From: Lance Yang <lance.yang@linux.dev>
To: Yafang Shao <laoar.shao@gmail.com>
Cc: akpm@linux-foundation.org, david@redhat.com, ziy@nvidia.com,
baolin.wang@linux.alibaba.com, lorenzo.stoakes@oracle.com,
Liam.Howlett@oracle.com, npache@redhat.com, ryan.roberts@arm.com,
dev.jain@arm.com, hannes@cmpxchg.org, usamaarif642@gmail.com,
gutierrez.asier@huawei-partners.com, willy@infradead.org,
ast@kernel.org, daniel@iogearbox.net, andrii@kernel.org,
ameryhung@gmail.com, rientjes@google.com, corbet@lwn.net,
21cnbao@gmail.com, shakeel.butt@linux.dev, bpf@vger.kernel.org,
linux-mm@kvack.org, linux-doc@vger.kernel.org
Subject: Re: [PATCH v7 mm-new 02/10] mm: thp: add support for BPF based THP order selection
Date: Thu, 11 Sep 2025 11:04:58 +0800 [thread overview]
Message-ID: <f1b2fe3d-e8d4-47a7-b369-ee826fec0e7c@linux.dev> (raw)

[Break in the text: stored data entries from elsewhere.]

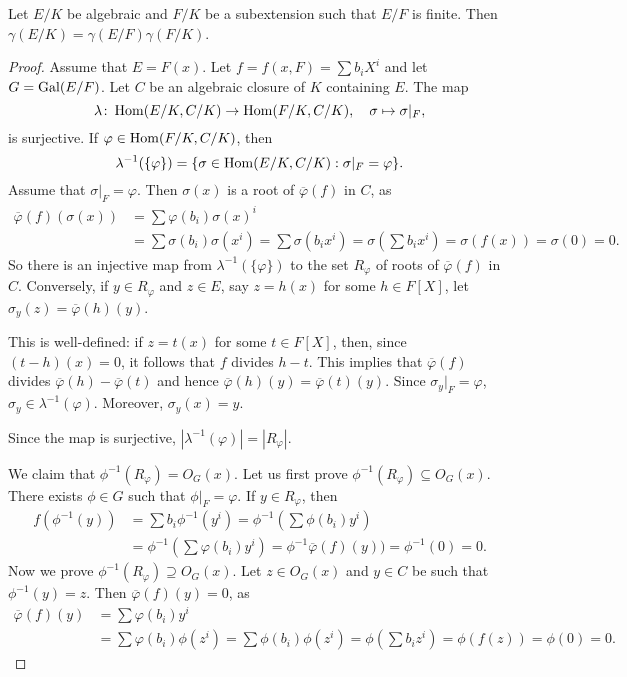 \begin{proposition}
    Let $E/K$ be algebraic and $F/K$ be a subextension such that 
    $E/F$ is finite. Then $\gamma(E/K)=\gamma(E/F)\gamma(F/K)$. 
\end{proposition}

 \begin{proof}
    Assume that $E=F(x)$. Let $f=f(x,F)=\sum b_iX^i$ and
    let $G=\operatorname{Gal}(E/F)$. Let $C$ be an algebraic closure of $K$ containing $E$. 
    The map
    \[
    \lambda\colon \operatorname{Hom}(E/K,C/K)\to\operatorname{Hom}(F/K,C/K),\quad
    \sigma\mapsto\sigma|_F,
    \]
    is surjective. If $\varphi\in\operatorname{Hom}(F/K,C/K)$, then
    \[
    \lambda^{-1}(\{\varphi\})=\{\sigma\in\operatorname{Hom}(E/K,C/K):\sigma|_F=\varphi\}.
    \]
    Assume that $\sigma|_F=\varphi$. Then 
    $\sigma(x)$ is a root of $\overline{\varphi}(f)$ in $C$, as 
    \begin{align*}
    \overline{\varphi}(f)(\sigma(x))&=\sum \varphi(b_i)\sigma(x)^i\\
    &=\sum\sigma(b_i)\sigma(x^i)
    =\sum\sigma(b_ix^i)=\sigma\left(\sum b_ix^i\right)=\sigma(f(x))=\sigma(0)=0.
    \end{align*}
    So there is an injective map from $\lambda^{-1}(\{\varphi\})$ 
    to the set $R_{\varphi}$ of roots of $\overline{\varphi}(f)$ in $C$. Conversely,
    if $y\in R_{\varphi}$ and $z\in E$, say $z=h(x)$ for some $h\in F[X]$, 
    let $\sigma_y(z)=\overline{\varphi}(h)(y)$. 
    
    This is well-defined: if $z=t(x)$ 
    for some $t\in F[X]$, then, since $(t-h)(x)=0$, it follows that 
    $f$ divides $h-t$. This implies that $\overline{\varphi}(f)$ divides
    $\overline{\varphi}(h)-\overline{\varphi}(t)$ and hence 
    $\overline{\varphi}(h)(y)=\overline{\varphi}(t)(y)$. 
    Since $\sigma_y|_F=\varphi$, $\sigma_y\in\lambda^{-1}(\varphi)$. 
    Moreover, $\sigma_y(x)=y$. 
    
    Since the map is surjective, $|\lambda^{-1}(\varphi)|=|R_{\varphi}|$. 
    
    We claim that $\phi^{-1}(R_{\varphi})=O_G(x)$. Let us first prove $\phi^{-1}(R_{\varphi})\subseteq O_G(x)$.  
    There exists $\phi\in G$ such that $\phi|_F=\varphi$. If $y\in R_{\varphi}$, 
    then 
    \begin{align*}
    f(\phi^{-1}(y))&=\sum b_i\phi^{-1}(y^i)=\phi^{-1}\left(\sum\phi(b_i)y^i\right)\\
    &=\phi^{-1}\left(\sum\varphi(b_i)y^i\right)=\phi^{-1}\overline{\varphi}(f)(y))=\phi^{-1}(0)=0.
    \end{align*}
    Now we prove $\phi^{-1}(R_{\varphi})\supseteq O_G(x)$. Let $z\in O_G(x)$ and $y\in C$ be such that 
    $\phi^{-1}(y)=z$. Then $\overline{\varphi}(f)(y)=0$, as
    \begin{align*}
    \overline{\varphi}(f)(y)&=\sum\varphi(b_i)y^i\\
    &=\sum\varphi(b_i)\phi(z^i)
    =\sum\phi(b_i)\phi(z^i)=\phi\left(\sum b_iz^i\right)=\phi(f(z))=\phi(0)=0.
    \end{align*}
    

\end{proof}

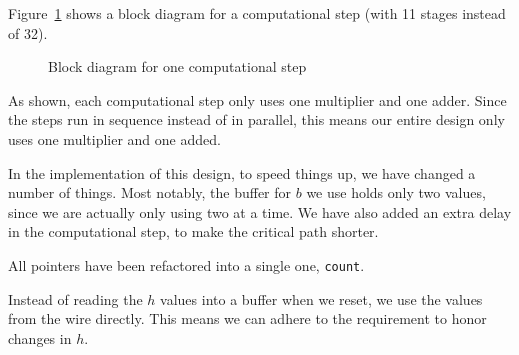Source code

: Figure~\ref{fig:design:compstep} shows a block diagram for a computational step (with 11 stages instead of 32).

\begin{figure}[h]
	\centering
	\def\svgwidth{0.6\textwidth}
	
	\caption{Block diagram for one computational step}
	\label{fig:design:compstep}
\end{figure}

As shown, each computational step only uses one multiplier and one adder.
Since the steps run in sequence instead of in parallel, this means our entire design only uses one multiplier and one added.

In the implementation of this design, to speed things up, we have changed a number of things.
Most notably, the buffer for $b$ we use holds only two values, since we are actually only using two at a time.
We have also added an extra delay in the computational step, to make the critical path shorter.

All pointers have been refactored into a single one, \texttt{count}.

Instead of reading the $h$ values into a buffer when we reset, we use the values from the wire directly.
This means we can adhere to the requirement to honor changes in $h$.

\strengthfilter
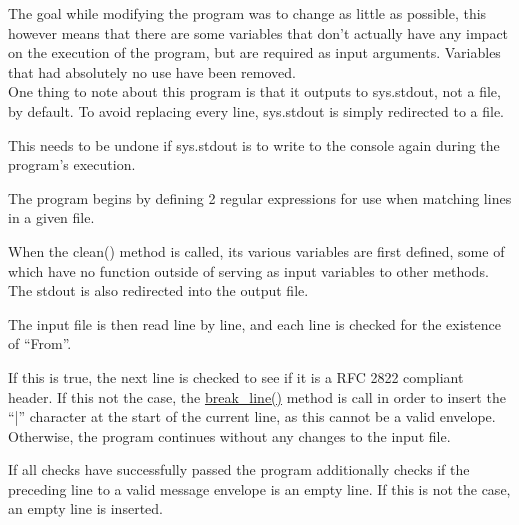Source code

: \documentclass[a4paper,english]{report}
\begin{document}
The goal while modifying the program was to change as little as possible, this however means that there are some variables that don't actually have any impact on the execution of the program, but are required as input arguments. Variables that had absolutely no use have been removed.\\

One thing to note about this program is that it outputs to sys.stdout, not a file, by default. To avoid replacing every line,  sys.stdout is simply redirected to a file.




This needs to be undone if sys.stdout is to write to the console again during the program's execution.\\

\noindent

The program begins by defining 2 regular expressions for use when matching lines in a given file. 





When the clean() method is called, its various variables are first defined, some of which have no function outside of serving as input variables to other methods. The stdout is also redirected into the output file.



The input file is then read line by line, and each line is checked for the existence of “From”.






 If this is true, the next line is checked to see if it is a RFC 2822 \cite{RFC2822} compliant header. If this not the case, the \url{break_line()} method is call in order to insert the “|” character at the start of the current line, as this cannot be a valid envelope. Otherwise, the program continues without any changes to the input file.





If all checks have successfully passed the program additionally checks if the preceding line to a valid message envelope is an empty line. If this is not the case, an empty line is inserted.
\end{document}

In-Reply-To: <CALOAHbAfzDNdx5LTUhH+eMgVfdG35gAM5subeByP97x53=CWLw@mail.gmail.com>
On 2025/9/11 10:48, Yafang Shao wrote:
> On Wed, Sep 10, 2025 at 9:57 PM Lance Yang <lance.yang@linux.dev> wrote:
[...]
>>>>> +/**
>>>>> + * @thp_order_fn_t: Get the suggested THP orders from a BPF program for allocation
>>>>> + * @vma: vm_area_struct associated with the THP allocation
>>>>> + * @vma_type: The VMA type, such as BPF_THP_VM_HUGEPAGE if VM_HUGEPAGE is set
>>>>> + * BPF_THP_VM_NOHUGEPAGE if VM_NOHUGEPAGE is set, or BPF_THP_VM_NONE if
>>>>> + * neither is set.
>>>>> + * @tva_type: TVA type for current @vma
>>>>> + * @orders: Bitmask of requested THP orders for this allocation
>>>>> + * - PMD-mapped allocation if PMD_ORDER is set
>>>>> + * - mTHP allocation otherwise
>>>>> + *
>>>>> + * Return: The suggested THP order from the BPF program for allocation. It will
>>>>> + * not exceed the highest requested order in @orders. Return -1 to
>>>>> + * indicate that the original requested @orders should remain unchanged.
>>>>
>>>> A minor documentation nit: the comment says "Return -1 to indicate that the
>>>> original requested @orders should remain unchanged". It might be slightly
>>>> clearer to say "Return a negative value to fall back to the original
>>>> behavior". This would cover all error codes as well ;)
>
> will change it.
Please feel free to change it ;)
>
>>>>
[...]
>>>>
>>>> Also, for future extensions, it might be a good idea to add a reserved
>>>> flags argument to the thp_order_fn_t signature.
>>>>
>>>> For example thp_order_fn_t(..., unsigned long flags).
>>>>
>>>> This would give us aforward-compatible way to add new semantics later
>>>> without breaking the ABI and needing a v2. We could just require it to be
>>>> 0 for now.
>
> That makes sense. However, as Lorenzo mentioned previously, we should
> keep the interface as minimal as possible.
Got it.
[...]
>> Forgot to add:
>>
>> Noticed that if the hook returns 0, bpf_hook_thp_get_orders() falls
>> back to 'orders', preventing us from dynamically disabling mTHP
>> allocations.
>
> Could you please clarify what you mean by that?
>
> + thp_order = bpf_hook_thp_get_order(vma, vma_type, tva_type, orders);
> + if (thp_order < 0)
> + goto out;
>
> In my implementation, it only falls back to @orders if the return
> value is negative. If the return value is 0, it uses BIT(0):
My bad, I completely misread the code last night ...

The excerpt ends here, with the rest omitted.